Bug 1432607

Summary: Elasticsearch no longer logging to a local file in a pod
Product: OpenShift Container Platform Reporter: Peter Portante <pportant>
Component: LoggingAssignee: Jeff Cantrill <jcantril>
Status: CLOSED ERRATA QA Contact: Xia Zhao <xiazhao>
Severity: high Docs Contact:
Priority: unspecified    
Version: 3.4.1CC: anli, aos-bugs, kurktchiev, pportant, rmeggins, xiazhao
Target Milestone: ---   
Target Release: 3.7.0   
Hardware: All   
OS: Linux   
Whiteboard:
Fixed In Version: Doc Type: Bug Fix
Doc Text:
Cause: ES logs to console logs Consequence: ES could end up in a feedback loop ingesting its own logs Fix: Turn off console logs in favor of file logs Result: Feedback loop is broken but users will need to setup ES log volume with file rotation to get ES logs. Additionally 'oc logs' against an ES pod will no longer be sufficient to retrieve ES pod logs.
Story Points: ---
Clone Of: Environment:
Last Closed: 2017-11-28 21:53:01 UTC Type: Bug
Regression: --- Mount Type: ---
Documentation: --- CRM:
Verified Versions: Category: ---
oVirt Team: --- RHEL 7.3 requirements from Atomic Host:
Cloudforms Team: --- Target Upstream Version:
Embargoed:
Attachments:
Description Flags
file logs when openshift_logging_es_log_appenders is set to "console"
none
console logs when openshift_logging_es_log_appenders is set to "console"
none
console logs when openshift_logging_es_log_appenders is set to "file"
none
file logs when openshift_logging_es_log_appenders is default to "file" none

Description Peter Portante 2017-03-15 18:57:08 UTC
At UNC, it appears that with 3.4.1-7 of openshift installed we do not have a local-to-the-pod log file for Elasticsearch. Only "console" logging is configured.

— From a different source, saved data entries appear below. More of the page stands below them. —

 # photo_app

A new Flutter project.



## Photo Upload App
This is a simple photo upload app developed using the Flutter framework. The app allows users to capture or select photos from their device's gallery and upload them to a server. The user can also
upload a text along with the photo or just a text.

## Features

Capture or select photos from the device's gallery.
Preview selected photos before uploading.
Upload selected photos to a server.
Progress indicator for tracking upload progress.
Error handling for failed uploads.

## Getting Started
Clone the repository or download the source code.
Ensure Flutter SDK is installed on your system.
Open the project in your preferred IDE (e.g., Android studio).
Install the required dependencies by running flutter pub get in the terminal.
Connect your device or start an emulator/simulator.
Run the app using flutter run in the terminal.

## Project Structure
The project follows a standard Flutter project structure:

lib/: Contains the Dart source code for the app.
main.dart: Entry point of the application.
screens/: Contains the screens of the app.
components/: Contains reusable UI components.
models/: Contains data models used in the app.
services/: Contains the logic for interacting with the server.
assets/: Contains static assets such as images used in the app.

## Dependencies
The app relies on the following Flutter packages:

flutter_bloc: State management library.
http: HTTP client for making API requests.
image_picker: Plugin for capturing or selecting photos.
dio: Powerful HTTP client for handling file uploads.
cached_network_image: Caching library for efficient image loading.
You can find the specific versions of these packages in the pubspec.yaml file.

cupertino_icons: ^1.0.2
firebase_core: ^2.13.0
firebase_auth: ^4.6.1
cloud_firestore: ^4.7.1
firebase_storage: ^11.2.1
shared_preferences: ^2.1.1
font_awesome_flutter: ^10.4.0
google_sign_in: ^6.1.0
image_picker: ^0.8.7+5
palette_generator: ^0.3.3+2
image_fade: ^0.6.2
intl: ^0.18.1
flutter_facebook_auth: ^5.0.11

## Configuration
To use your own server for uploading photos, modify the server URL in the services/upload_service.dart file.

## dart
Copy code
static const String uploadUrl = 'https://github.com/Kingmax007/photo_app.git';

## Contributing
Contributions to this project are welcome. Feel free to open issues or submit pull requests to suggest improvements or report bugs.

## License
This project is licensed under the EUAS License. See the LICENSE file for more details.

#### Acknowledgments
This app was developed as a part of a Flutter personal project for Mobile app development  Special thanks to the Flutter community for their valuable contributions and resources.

We should actually disable console logging for Elasticsearch and log locally to a file:

Like:

# you can override this using by setting a system property, for example -Des.logger.level=DEBUG
es.logger.level: INFO
rootLogger: ${es.logger.level}, file
logger:
  # log action execution errors for easier debugging
  action: DEBUG

  # deprecation logging, turn to DEBUG to see them
  deprecation: INFO, deprecation_log_file

  # reduce the logging for aws, too much is logged under the default INFO
  com.amazonaws: WARN
  # aws will try to do some sketchy JMX stuff, but its not needed.
  com.amazonaws.jmx.SdkMBeanRegistrySupport: ERROR
  com.amazonaws.metrics.AwsSdkMetrics: ERROR

  org.apache.http: INFO

  index.search.slowlog: TRACE, file
  index.indexing.slowlog: TRACE, file

additivity:
  index.search.slowlog: false
  index.indexing.slowlog: false
  deprecation: false

appender:
  # Use the following log4j-extras RollingFileAppender to enable gzip compression of log files. 
  # For more information see https://logging.apache.org/log4j/extras/apidocs/org/apache/log4j/rolling/RollingFileAppender.html
  file:
    type: extrasRollingFile
    file: ${path.logs}/${cluster.name}.log
    rollingPolicy: timeBased
    rollingPolicy.FileNamePattern: ${path.logs}/${cluster.name}.log.%d{yyyy-MM-dd}.gz
    layout:
      type: pattern
      conversionPattern: "[%d{ISO8601}][%-5p][%-25c] %m%n"

  deprecation_log_file:
    type: dailyRollingFile
    file: ${path.logs}/${cluster.name}_deprecation.log
    datePattern: "'.'yyyy-MM-dd"
    layout:
      type: pattern
      conversionPattern: "[%d{ISO8601}][%-5p][%-25c] %m%n"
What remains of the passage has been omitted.